The Twilight Saga – Stephanie Meyer
Jesus Christ reading these was time we’ll never get back. The bit where Jacob falls in love with Bella’s child while it’s still in her womb is something that should never have been allowed. Also spawned some of the most uninspired film marketing ever devised.
To Kill a Mockingbird – Harper Lee
Obvs this was the most flames thing you read in year nine English because it taught you both not to be a massive racist and introduced you to Sparknotes.
His Dark Materials (Northern Lights, etc) – Philip Pullman
Shit films, which is a red flag.
Oxbridge obsessed, which is a red flag.
Over-wrought religious metaphor, which is a red flag.

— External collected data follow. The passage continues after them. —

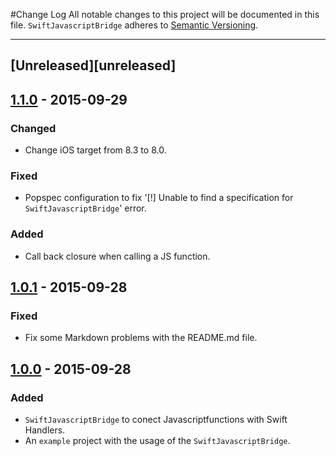 #Change Log
All notable changes to this project will be documented in this file.
`SwiftJavascriptBridge` adheres to [Semantic Versioning](http://semver.org/).

---

## [Unreleased][unreleased]

## [1.1.0](https://github.com/Elgatomontes/SwiftJavascriptBridge/releases/tag/1.1.0) - 2015-09-29

### Changed
- Change iOS target from 8.3 to 8.0.

### Fixed
- Popspec configuration to fix '[!] Unable to find a specification for `SwiftJavascriptBridge`' error.

### Added
- Call back closure when calling a JS function.

## [1.0.1](https://github.com/Elgatomontes/SwiftJavascriptBridge/releases/tag/1.0.1) - 2015-09-28

### Fixed
- Fix some Markdown problems with the README.md file.

## [1.0.0](https://github.com/Elgatomontes/SwiftJavascriptBridge/releases/tag/1.0.0) - 2015-09-28

### Added
- `SwiftJavascriptBridge` to conect Javascriptfunctions with Swift Handlers.
- An `example` project with the usage of the `SwiftJavascriptBridge`.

His Dark Materials? Just the opaque red fabric Philip Pullman uses to make all these massive red flags
Artemis Fowl – Eoin Colfer
Summary of Artemis Fowl without Google: Some weird rich Irish mafia kid, Artemis Fowl, lives in a big mansion that just happens to be above a seedy underground world of fairies and trolls with mad technology. He’s got a big butler and the fairies are always trying to do crimes and commit robberies. Travesty that it was never made into a film.
Summary of Artemis Fowl with Google: There’s a trailer. With Radiohead. Sick.
Catcher in the Rye – J.D. Salinger
Probably the best Legitimately Good Book you read growing up. Features a boy going rogue after dropping out of boarding school, getting a prostitute, being beaten up by a pimp, and spending the night with a history teacher who strokes his head while he sleeps. You found the protagonist oddly relatable even though there’s zero chance child you would ever go wandering round New York on your own.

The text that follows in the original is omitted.